Set Up the SPF, DKIM, and DMARC for Your Sending Domains
Welcome-listing your domain improves your deliverability and ISP reputation. You should configure the following domain attributes to help raise your spam score.
- Set Up SPF Records: An authorization method that specifies which email servers can send and receive emails on behalf of your organization.
- Set Up DKIM Policies: An authentication method that uses cryptography to securely encrypt and decrypt emails sent to and from your organization. It also prevents in-transit altering of sent or received messages.
- Set Up DMARC Policies: An authentication method that specifies how to handle emails that don't pass SPF and/or DKIM checks. DMARC also generates reports to prevent email spoofing.
Dive Into Workspace Admin Guides
Follow the Google guides below for further reading.
Publish an SPF record
Publish a DMARC policy
Authenticate Your Email With DKIM
For more general info on how to avoid getting spam blocked by Gmail, see the "Prevent mail to Gmail users from being blocked or sent to spam" article.
Master of Your Domain (Providers)
The information you need to configure SPF, DMARC, and DKIM is specifically related to your domain and is not related to Propensity. Propensity doesn't have email servers. All emails are sent directly from your email provider. Instructions to configure SPF, DMARC, and DKIM vary by domain provider. Contact your domain provider to obtain this information and receive any support you need.
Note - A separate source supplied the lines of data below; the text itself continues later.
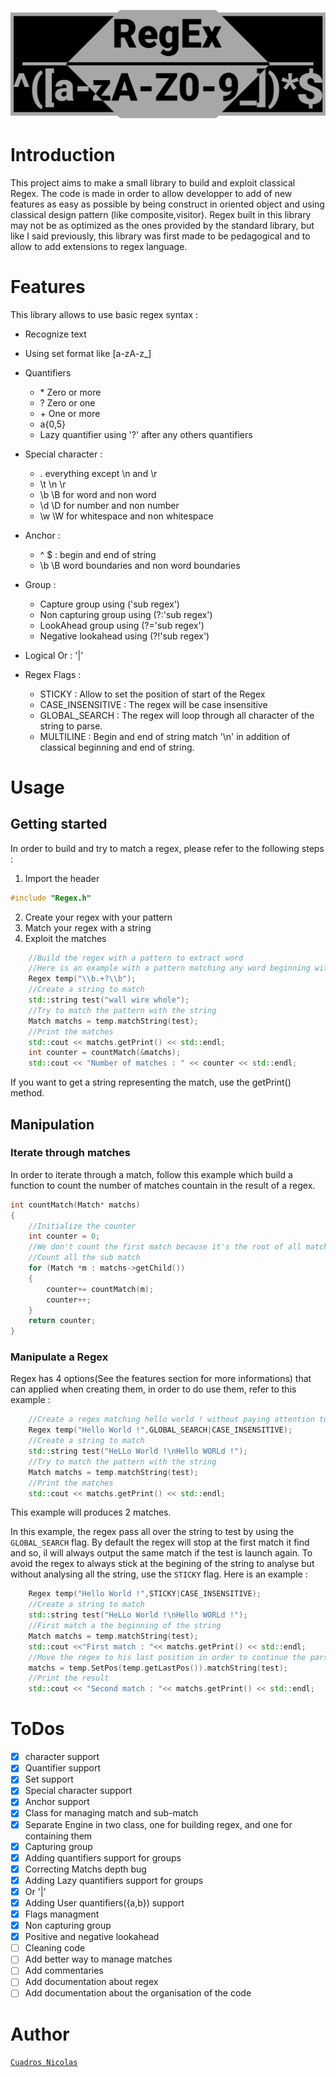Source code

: ![](Ressources/Log.png)
# Introduction

This project aims to make a small library to build and exploit classical Regex.
The code is made in order to allow developper to add of new features as easy as possible
by being construct in oriented object and using classical design pattern (like composite,visitor).
Regex built in this library may not be as optimized as the ones provided by the standard library, but like I said previously, this library was first made to be pedagogical and to allow to add extensions to regex language.

# Features

This library allows to use basic regex syntax :

 - Recognize text
 - Using set format like [a-zA-z_]
 - Quantifiers
	- \* Zero or more
	- ? Zero or one
	- \+ One or more
	- a{0,5}
	- Lazy quantifier using '?' after any others quantifiers
- Special character :
	- . everything except \n and \r
	- \t \n \r
	- \b \B for word and non word
	- \d \D for number and non number
	- \w \W for whitespace and non whitespace

- Anchor :
	- ^ $ : begin and end of string
	- \b \B word boundaries and non word boundaries
- Group :
	- Capture group using ('sub regex')
	- Non capturing group using (?:'sub regex')
	- LookAhead group using (?='sub regex')
	- Negative lookahead using (?!'sub regex')
- Logical Or : '|'
- Regex Flags :
	- STICKY : Allow to set the position of start of the Regex
	- CASE_INSENSITIVE : The regex will be case insensitive
	- GLOBAL_SEARCH : The regex will loop through all character of the string to parse.
	- MULTILINE : Begin and end of string match '\n' in addition of classical beginning and end of string.

# Usage

## Getting started

In order to build and try to match a regex, please refer to the following steps :

1. Import the header
```C++
#include "Regex.h"
```
2. Create your regex with your pattern
3. Match your regex with a string
4. Exploit the matches

```C++
	//Build the regex with a pattern to extract word
	//Here is an example with a pattern matching any word beginning with 'w'
	Regex temp("\\b.+?\\b");
	//Create a string to match
	std::string test("wall wire whole");
	//Try to match the pattern with the string
	Match matchs = temp.matchString(test);
	//Print the matches
	std::cout << matchs.getPrint() << std::endl;
	int counter = countMatch(&matchs);
	std::cout << "Number of matches : " << counter << std::endl;
```

If you want to get a string representing the match, use the getPrint() method.

## Manipulation

### Iterate through matches

In order to iterate through a match, follow this example which build a function to count the number of matches countain in the result of a regex.
```C++
int countMatch(Match* matchs)
{
	//Initialize the counter
	int counter = 0;
	//We don't count the first match because it's the root of all matches.
	//Count all the sub match
	for (Match *m : matchs->getChild())
	{
		counter+= countMatch(m);
		counter++;
	}
	return counter;
}
```

### Manipulate a Regex

Regex has 4 options(See the features section for more informations) that can applied when creating them, in order to do use them, refer to this example :
```C++
	//Create a regex matching hello world ! without paying attention to the case of the character.
	Regex temp("Hello World !",GLOBAL_SEARCH|CASE_INSENSITIVE);
	//Create a string to match
	std::string test("HeLLo World !\nHello WORLd !");
	//Try to match the pattern with the string
	Match matchs = temp.matchString(test);
	//Print the matches
	std::cout << matchs.getPrint() << std::endl;
```
This example will produces 2 matches.

In this example, the regex pass all over the string to test by using the ``GLOBAL_SEARCH`` flag. By default the regex will stop at the first match it find and so, il will always output the same match if the test is launch again.
To avoid the regex to always stick at the begining of the string to analyse but without analysing all the string, use the ``STICKY`` flag.
Here is an example :
```C++
	Regex temp("Hello World !",STICKY|CASE_INSENSITIVE);
	//Create a string to match
	std::string test("HeLLo World !\nHello WORLd !");
	//First match a the beginning of the string
	Match matchs = temp.matchString(test);
	std::cout <<"First match : "<< matchs.getPrint() << std::endl;
	//Move the regex to his last position in order to continue the parsing.
	matchs = temp.SetPos(temp.getLastPos()).matchString(test);
	//Print the result
	std::cout << "Second match : "<< matchs.getPrint() << std::endl;
```

# ToDos

- [x] character support
- [x] Quantifier support
- [x] Set support
- [x] Special character support
- [x] Anchor support
- [x] Class for managing match and sub-match
- [x] Separate Engine in two class, one for building regex, and one for containing them
- [x] Capturing group
- [x] Adding quantifiers  support for groups
- [x] Correcting Matchs depth bug
- [x] Adding Lazy quantifiers support for groups
- [x] Or '|'
- [x] Adding User quantifiers({a,b}) support
- [x] Flags managment
- [x] Non capturing group
- [x] Positive and negative lookahead
- [ ] Cleaning code
- [ ] Add better way to manage matches
- [ ] Add commentaries
- [ ] Add documentation about regex
- [ ] Add documentation about the organisation of the code

# Author

[```Cuadros Nicolas```](https://github.com/Inagaroth)
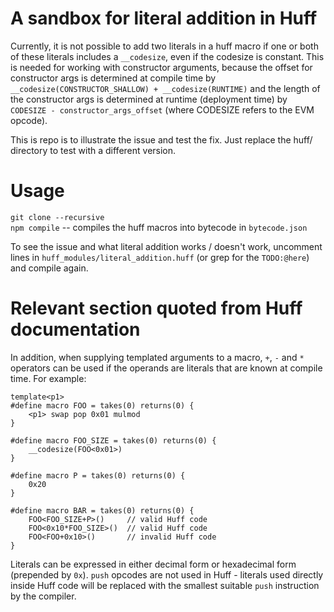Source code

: # A sandbox for literal addition in Huff
Currently, it is not possible to add two literals in a huff macro if one or both of these literals includes a `__codesize`, even if the codesize is constant.
This is needed for working with constructor arguments, because the offset for constructor args is determined at compile time by `__codesize(CONSTRUCTOR_SHALLOW) + __codesize(RUNTIME)` and the length of the constructor args is determined at runtime (deployment time) by `CODESIZE - constructor_args_offset` (where CODESIZE refers to the EVM opcode).

This is repo is to illustrate the issue and test the fix. Just replace the huff/ directory to test with a different version.

# Usage
`git clone --recursive`  
`npm compile` -- compiles the huff macros into bytecode in `bytecode.json`


To see the issue and what literal addition works / doesn't work, uncomment lines in `huff_modules/literal_addition.huff` (or grep for the `TODO:@here`) and compile again.


# Relevant section quoted from Huff documentation

In addition, when supplying templated arguments to a macro, `+`, `-` and `*` operators can be used if the operands are literals that are known at compile time. For example:

```
template<p1>
#define macro FOO = takes(0) returns(0) {
    <p1> swap pop 0x01 mulmod
}

#define macro FOO_SIZE = takes(0) returns(0) {
    __codesize(FOO<0x01>)
}

#define macro P = takes(0) returns(0) {
    0x20
}

#define macro BAR = takes(0) returns(0) {
    FOO<FOO_SIZE+P>()     // valid Huff code
    FOO<0x10*FOO_SIZE>()  // valid Huff code
    FOO<FOO+0x10>()       // invalid Huff code
}
```

Literals can be expressed in either decimal form or hexadecimal form (prepended by `0x`).
`push` opcodes are not used in Huff - literals used directly inside Huff code will be replaced with the smallest suitable `push` instruction by the compiler.
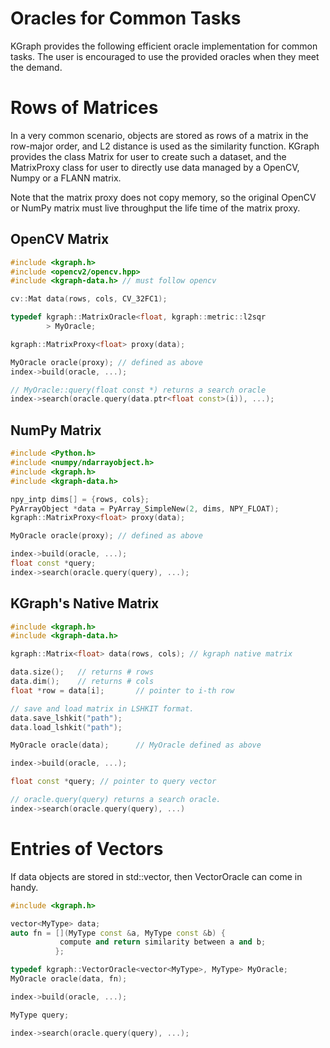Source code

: Oracles for Common Tasks
========================

KGraph provides the following efficient oracle implementation for
common tasks.  The user is encouraged to use the provided oracles
when they meet the demand.

# Rows of Matrices
In a very common scenario, objects are stored as rows of a matrix
in the row-major order, and L2 distance is used as the similarity
function.  KGraph provides the class Matrix for user to create
such a dataset, and the MatrixProxy class for user to directly use
data managed by a OpenCV, Numpy or a FLANN matrix.

Note that the matrix proxy does not copy memory, so the original
OpenCV or NumPy matrix must live throughput the life time of
the matrix proxy.

## OpenCV Matrix
```cpp
#include <kgraph.h>
#include <opencv2/opencv.hpp>
#include <kgraph-data.h> // must follow opencv

cv::Mat data(rows, cols, CV_32FC1);

typedef kgraph::MatrixOracle<float, kgraph::metric::l2sqr
        > MyOracle;

kgraph::MatrixProxy<float> proxy(data);

MyOracle oracle(proxy);	// defined as above
index->build(oracle, ...);

// MyOracle::query(float const *) returns a search oracle
index->search(oracle.query(data.ptr<float const>(i)), ...);
```

## NumPy Matrix
```cpp
#include <Python.h>
#include <numpy/ndarrayobject.h>
#include <kgraph.h>
#include <kgraph-data.h>

npy_intp dims[] = {rows, cols};
PyArrayObject *data = PyArray_SimpleNew(2, dims, NPY_FLOAT);
kgraph::MatrixProxy<float> proxy(data);

MyOracle oracle(proxy);	// defined as above 

index->build(oracle, ...);
float const *query;
index->search(oracle.query(query), ...);
```

## KGraph's Native Matrix
```cpp
#include <kgraph.h>
#include <kgraph-data.h>

kgraph::Matrix<float> data(rows, cols);	// kgraph native matrix

data.size();   // returns # rows
data.dim();    // returns # cols
float *row = data[i];       // pointer to i-th row

// save and load matrix in LSHKIT format.
data.save_lshkit("path");
data.load_lshkit("path");

MyOracle oracle(data);	    // MyOracle defined as above

index->build(oracle, ...);

float const *query;	// pointer to query vector

// oracle.query(query) returns a search oracle.
index->search(oracle.query(query), ...)
```


# Entries of Vectors

If data objects are stored in std::vector, then VectorOracle can come in handy.
```cpp
#include <kgraph.h>

vector<MyType> data;
auto fn = [](MyType const &a, MyType const &b) {
           compute and return similarity between a and b;
          };

typedef kgraph::VectorOracle<vector<MyType>, MyType> MyOracle;
MyOracle oracle(data, fn);

index->build(oracle, ...);

MyType query;

index->search(oracle.query(query), ...);

```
When you have configured SPF, DMARC, and DKIM, consider implementing the following:
Set Up a New Domain
This domain should be different from your primary sending domain and you should only use it to send marketing emails. Additionally, this means you can create new mailboxes from this domain and add and replace them in Propensity. For more information on how to connect mailboxes to Propesnsity, click here. To read more on how to set up a new domain, subdomain, and mailbox for sending marketing outreach, click here.
Email Warming
When creating a new mailbox for use with Propensity, whether as part of an existing domain or subdomain, or a brand new one, the age of the mailbox matters for deliverability. Consider using an email warming tool to establish a positive reputation. Email warming tools use your email address to automatically start email conversations with high-reputation inboxes. The warm-up emails sent are natural and make sense to build trust. The ramp-up is automated and done gradually to maximize the efficiency of the email warm-up. Your warming emails get opened, replied to positively, marked as important, and removed from spam and categories. This positive email engagement increases your email reputation and deliverability. It teaches the inbox providers to send your emails to the main inbox and not to spam. Learn more about email warming here.
Email Content and Formatting
- Remove Links from the Body of Your Email: Spam filters look for links, especially in first-contact emails. Ensure you've removed links from your signature and in the body of your emails.
- Remove Images from the Body of Your Email: Images or attachments, especially in automated or first-contact emails, can activate spam blockers and cause bounces. Remove these assets and stick to text. Save your images and attachments for step 3 or later in sequences once you've sent a few other emails. As with links, even images in your signature can cause issues.
- Don't Apply Special Formatting to Your Text: Spam blockers scan for formatted text. Avoid using different colors, fonts, bolding, italicization, and underlining.
- Keep Your Paragraphs Concise: Lengthy content can activate spam blockers or cause bounces. Keep your wording simple and to the point.
- Avoid Words that Trigger Spam Filters: Spam filters are constantly evolving. As a result, there isn't a shortlist of words to avoid. Try to communicate in a professional, personable way. Avoid words and phrases that sound suspicious, urgent, or needy. As a best practice, ask yourself if the email you intend to send is one you would want to receive yourself.
- Test Your Messaging: Always test your messaging to see what works best. You can try multiple versions of a message. If one version has a higher bounce rate, compare the differences to understand the cause.